ARLINGTON, TX – NOVEMBER 19: Dak Prescott #4 of the Dallas Cowboys warms up before the game against the Philadelphia Eagles at AT&T Stadium on November 19, 2017 in Arlington, Texas. (Photo by Tom Pennington/Getty Images)
ARLINGTON, TX – NOVEMBER 19: Dak Prescott #4 of the Dallas Cowboys warms up before the game against the Philadelphia Eagles at AT&T Stadium on November 19, 2017 in Arlington, Texas. (Photo by Tom Pennington/Getty Images) /

Dallas Cowboys quarterback Dak Prescott plays the most difficult position in sports. I’m not talking about just playing quarterback, but rather playing quarterback for the Dallas Cowboys.

Roger Staubach elevated championship football in Texas beyond just the college and high school ranks with Dallas’ victory over the Miami Dolphins in Super Bowl VI. A narrow loss in Super Bowl V the previous year to the Baltimore Colts proved that future championships might be on the way, which they obviously were.

Troy Aikman continued the winning tradition in the 1990s in winning three Super Bowls in four years, which re-ignited the America’s Team distinction that Staubach had created two decades before. The Cowboys are the most valuable sports organization in the world because that unofficial title still rings true to this day.

What this means for a quarterback like Prescott is that the bar is set really, really high. Fair or not, comparisons will be made and epectations will be in the stratosphere more often than not, especially when a kid like Prescott wins games early.

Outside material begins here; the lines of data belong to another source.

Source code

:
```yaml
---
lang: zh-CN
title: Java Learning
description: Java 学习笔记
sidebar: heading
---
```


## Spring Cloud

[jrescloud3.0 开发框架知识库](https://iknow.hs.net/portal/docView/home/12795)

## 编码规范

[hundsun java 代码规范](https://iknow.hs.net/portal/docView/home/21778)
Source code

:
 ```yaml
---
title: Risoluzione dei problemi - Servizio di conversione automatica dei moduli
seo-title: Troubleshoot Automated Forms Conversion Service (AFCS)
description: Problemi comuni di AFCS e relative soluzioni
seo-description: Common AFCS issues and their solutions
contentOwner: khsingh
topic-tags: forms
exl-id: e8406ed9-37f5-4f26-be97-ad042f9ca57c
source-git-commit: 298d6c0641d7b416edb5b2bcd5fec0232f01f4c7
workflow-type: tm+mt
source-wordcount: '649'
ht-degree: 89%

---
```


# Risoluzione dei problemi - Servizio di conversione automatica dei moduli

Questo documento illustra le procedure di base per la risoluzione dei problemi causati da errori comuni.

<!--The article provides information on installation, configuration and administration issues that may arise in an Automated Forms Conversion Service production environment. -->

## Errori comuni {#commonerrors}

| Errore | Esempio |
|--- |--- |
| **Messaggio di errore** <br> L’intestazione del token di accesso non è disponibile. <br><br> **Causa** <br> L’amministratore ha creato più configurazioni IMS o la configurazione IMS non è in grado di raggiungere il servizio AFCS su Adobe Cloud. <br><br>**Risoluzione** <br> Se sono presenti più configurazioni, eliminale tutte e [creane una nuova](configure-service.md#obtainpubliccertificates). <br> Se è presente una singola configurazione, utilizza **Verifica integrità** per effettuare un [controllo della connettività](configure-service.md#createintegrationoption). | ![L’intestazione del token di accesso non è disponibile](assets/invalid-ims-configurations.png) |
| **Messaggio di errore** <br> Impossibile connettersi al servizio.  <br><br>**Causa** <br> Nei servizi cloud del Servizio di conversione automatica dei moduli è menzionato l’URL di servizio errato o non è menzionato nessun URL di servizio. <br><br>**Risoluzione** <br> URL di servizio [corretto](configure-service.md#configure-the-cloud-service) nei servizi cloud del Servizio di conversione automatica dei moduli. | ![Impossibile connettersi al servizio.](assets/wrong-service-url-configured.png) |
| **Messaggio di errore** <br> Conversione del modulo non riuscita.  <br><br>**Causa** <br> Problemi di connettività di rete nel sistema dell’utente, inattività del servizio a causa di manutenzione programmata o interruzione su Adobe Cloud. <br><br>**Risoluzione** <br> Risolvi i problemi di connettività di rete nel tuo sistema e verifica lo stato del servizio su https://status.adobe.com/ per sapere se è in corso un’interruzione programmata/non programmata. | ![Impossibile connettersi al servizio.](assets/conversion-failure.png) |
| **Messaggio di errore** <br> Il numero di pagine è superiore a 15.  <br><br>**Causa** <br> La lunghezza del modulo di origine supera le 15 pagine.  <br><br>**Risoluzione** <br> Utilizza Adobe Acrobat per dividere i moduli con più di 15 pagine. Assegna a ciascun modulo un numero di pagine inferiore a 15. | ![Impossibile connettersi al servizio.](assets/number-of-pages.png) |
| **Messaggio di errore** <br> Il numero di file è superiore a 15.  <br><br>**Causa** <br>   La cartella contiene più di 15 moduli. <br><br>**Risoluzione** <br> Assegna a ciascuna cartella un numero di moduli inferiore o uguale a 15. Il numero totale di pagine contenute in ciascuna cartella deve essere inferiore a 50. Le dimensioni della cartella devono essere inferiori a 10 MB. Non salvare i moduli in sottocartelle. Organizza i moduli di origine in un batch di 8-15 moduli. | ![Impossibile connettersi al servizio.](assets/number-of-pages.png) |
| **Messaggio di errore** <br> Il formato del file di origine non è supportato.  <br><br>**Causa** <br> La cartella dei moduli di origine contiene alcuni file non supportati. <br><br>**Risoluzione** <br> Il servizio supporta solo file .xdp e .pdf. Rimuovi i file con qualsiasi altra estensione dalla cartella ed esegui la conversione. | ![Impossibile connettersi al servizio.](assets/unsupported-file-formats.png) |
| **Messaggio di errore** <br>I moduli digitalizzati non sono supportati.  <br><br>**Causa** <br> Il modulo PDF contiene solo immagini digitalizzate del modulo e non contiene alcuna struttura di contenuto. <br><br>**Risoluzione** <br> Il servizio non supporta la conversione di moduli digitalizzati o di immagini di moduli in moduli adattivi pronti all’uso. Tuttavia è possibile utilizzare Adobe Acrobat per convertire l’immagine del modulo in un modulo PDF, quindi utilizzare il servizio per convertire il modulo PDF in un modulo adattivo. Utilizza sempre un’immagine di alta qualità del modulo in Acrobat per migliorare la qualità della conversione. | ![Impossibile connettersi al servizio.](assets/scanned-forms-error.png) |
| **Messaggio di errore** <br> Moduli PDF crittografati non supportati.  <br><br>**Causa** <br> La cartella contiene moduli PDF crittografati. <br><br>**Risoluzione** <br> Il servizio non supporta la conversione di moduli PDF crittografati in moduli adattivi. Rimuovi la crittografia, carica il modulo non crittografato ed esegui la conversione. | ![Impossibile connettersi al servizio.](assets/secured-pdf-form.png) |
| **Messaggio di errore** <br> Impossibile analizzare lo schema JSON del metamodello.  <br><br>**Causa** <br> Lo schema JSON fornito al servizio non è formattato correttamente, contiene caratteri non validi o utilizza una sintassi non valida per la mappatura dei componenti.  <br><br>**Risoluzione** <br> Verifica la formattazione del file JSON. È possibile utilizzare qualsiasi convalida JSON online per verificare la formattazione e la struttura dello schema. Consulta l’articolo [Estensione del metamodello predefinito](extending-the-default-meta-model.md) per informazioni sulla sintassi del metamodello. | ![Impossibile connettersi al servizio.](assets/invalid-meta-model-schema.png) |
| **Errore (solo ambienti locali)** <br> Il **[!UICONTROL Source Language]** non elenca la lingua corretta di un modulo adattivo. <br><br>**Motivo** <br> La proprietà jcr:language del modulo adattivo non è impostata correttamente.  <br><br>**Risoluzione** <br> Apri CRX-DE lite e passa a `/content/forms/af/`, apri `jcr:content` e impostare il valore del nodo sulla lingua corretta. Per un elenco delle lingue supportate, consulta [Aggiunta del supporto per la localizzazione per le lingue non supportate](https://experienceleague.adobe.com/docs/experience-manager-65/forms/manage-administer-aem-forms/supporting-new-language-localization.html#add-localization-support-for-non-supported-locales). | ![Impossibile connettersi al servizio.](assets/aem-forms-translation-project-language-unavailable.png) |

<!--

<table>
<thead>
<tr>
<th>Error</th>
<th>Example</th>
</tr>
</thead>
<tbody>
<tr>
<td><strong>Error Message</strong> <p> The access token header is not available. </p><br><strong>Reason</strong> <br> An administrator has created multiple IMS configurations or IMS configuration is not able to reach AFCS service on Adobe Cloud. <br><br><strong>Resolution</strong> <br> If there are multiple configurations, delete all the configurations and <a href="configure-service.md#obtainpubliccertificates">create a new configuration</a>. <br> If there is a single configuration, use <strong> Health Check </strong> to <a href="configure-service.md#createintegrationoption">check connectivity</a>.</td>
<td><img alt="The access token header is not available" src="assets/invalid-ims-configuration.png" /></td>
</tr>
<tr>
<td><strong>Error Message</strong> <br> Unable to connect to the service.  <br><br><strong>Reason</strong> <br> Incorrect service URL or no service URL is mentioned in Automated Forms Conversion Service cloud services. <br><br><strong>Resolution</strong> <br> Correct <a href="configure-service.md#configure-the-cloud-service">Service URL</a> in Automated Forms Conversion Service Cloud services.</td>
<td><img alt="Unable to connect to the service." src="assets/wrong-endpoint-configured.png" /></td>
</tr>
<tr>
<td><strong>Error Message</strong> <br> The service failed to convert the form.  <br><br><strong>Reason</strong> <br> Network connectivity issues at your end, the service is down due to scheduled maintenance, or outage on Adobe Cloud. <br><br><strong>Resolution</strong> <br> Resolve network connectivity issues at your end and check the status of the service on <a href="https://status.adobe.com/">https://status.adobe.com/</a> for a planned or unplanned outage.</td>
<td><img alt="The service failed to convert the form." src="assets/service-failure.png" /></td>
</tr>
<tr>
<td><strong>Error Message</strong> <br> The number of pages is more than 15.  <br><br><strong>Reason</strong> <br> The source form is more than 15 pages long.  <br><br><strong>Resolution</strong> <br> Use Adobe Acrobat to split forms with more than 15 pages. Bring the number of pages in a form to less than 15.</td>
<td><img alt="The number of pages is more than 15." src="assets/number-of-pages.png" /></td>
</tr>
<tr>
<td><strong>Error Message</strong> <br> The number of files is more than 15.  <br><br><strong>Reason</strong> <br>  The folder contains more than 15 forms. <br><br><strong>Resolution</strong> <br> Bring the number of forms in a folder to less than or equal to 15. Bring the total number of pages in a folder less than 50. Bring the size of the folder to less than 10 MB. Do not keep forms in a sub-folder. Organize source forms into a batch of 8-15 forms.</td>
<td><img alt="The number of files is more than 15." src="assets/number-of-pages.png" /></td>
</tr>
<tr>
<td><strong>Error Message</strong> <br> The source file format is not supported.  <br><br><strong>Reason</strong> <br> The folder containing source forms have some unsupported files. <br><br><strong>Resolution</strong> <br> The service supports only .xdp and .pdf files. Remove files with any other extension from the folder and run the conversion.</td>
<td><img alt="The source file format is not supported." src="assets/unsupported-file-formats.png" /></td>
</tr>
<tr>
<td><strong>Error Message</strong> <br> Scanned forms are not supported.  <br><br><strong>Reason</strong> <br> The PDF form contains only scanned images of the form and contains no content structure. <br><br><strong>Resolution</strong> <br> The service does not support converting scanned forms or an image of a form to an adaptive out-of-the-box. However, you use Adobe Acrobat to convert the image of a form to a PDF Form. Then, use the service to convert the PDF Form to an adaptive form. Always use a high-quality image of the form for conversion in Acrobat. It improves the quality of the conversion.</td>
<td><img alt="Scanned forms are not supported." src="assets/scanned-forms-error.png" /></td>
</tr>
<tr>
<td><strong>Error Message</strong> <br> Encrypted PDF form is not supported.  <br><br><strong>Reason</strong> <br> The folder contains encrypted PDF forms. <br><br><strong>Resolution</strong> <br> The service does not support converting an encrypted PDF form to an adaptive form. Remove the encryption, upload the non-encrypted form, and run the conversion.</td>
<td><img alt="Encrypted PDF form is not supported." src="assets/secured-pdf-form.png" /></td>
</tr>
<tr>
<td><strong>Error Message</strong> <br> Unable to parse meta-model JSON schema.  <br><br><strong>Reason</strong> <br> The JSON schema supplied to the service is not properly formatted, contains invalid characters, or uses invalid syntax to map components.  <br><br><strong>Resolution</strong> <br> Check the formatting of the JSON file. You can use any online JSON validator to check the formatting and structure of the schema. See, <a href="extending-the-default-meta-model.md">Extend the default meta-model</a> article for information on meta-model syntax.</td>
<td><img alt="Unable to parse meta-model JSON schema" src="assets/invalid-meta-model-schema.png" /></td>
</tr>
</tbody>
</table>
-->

Some feel that Prescott regressed in 2017 from where he was in 2016 as a rookie out of Mississippi State who was drafted in the fourth round of the ’16 NFL Draft. Prescott wasn’t supposed to even play as a rookie, the Dallas Cowboys franchise content to allow Tony Romo to play out his days as the face of the franchise.

Plans changed, of course, and Prescott is now on the clock.

But comparing Dak Prescott to the likes of Staubach and Aikman isn’t appropriate for all kinds of reasons. The championship pedigree is the biggest, but there’s still others.

For this discussion, let’s focus on Prescott and Romo, two quarterbacks who have played with many of the same players and both of whom took over the reigns in Dallas at unexpected times. Both have played in the same era with the same number of teams in the league and in the same division alignment.

Curious is the fact that Romo took the Cowboys to a record of 13-3 in his first full season starting for the Cowboys – we’ll ignore the half-season he played in 2006, although we’ll ackowledge that he won his first start in 2006 over the Carolina Panthers as a fourth-year veteran and led Dallas to a wild card playoff berth that year.

Once the job was his and Drew Bledsoe was no longer around, Romo took off in an offense that featured the brutally physical running style of Marion Barber, the younger legs of Jason Witten and the big-play ability of Terrell Owens. That 13-3 record in 2007 was perilously close to 11-5, with a couple of dodged bullets against the Buffalo Bills and Detroit Lions that year, but the Cowboys still ended up with the top-seed in the NFC Playoffs.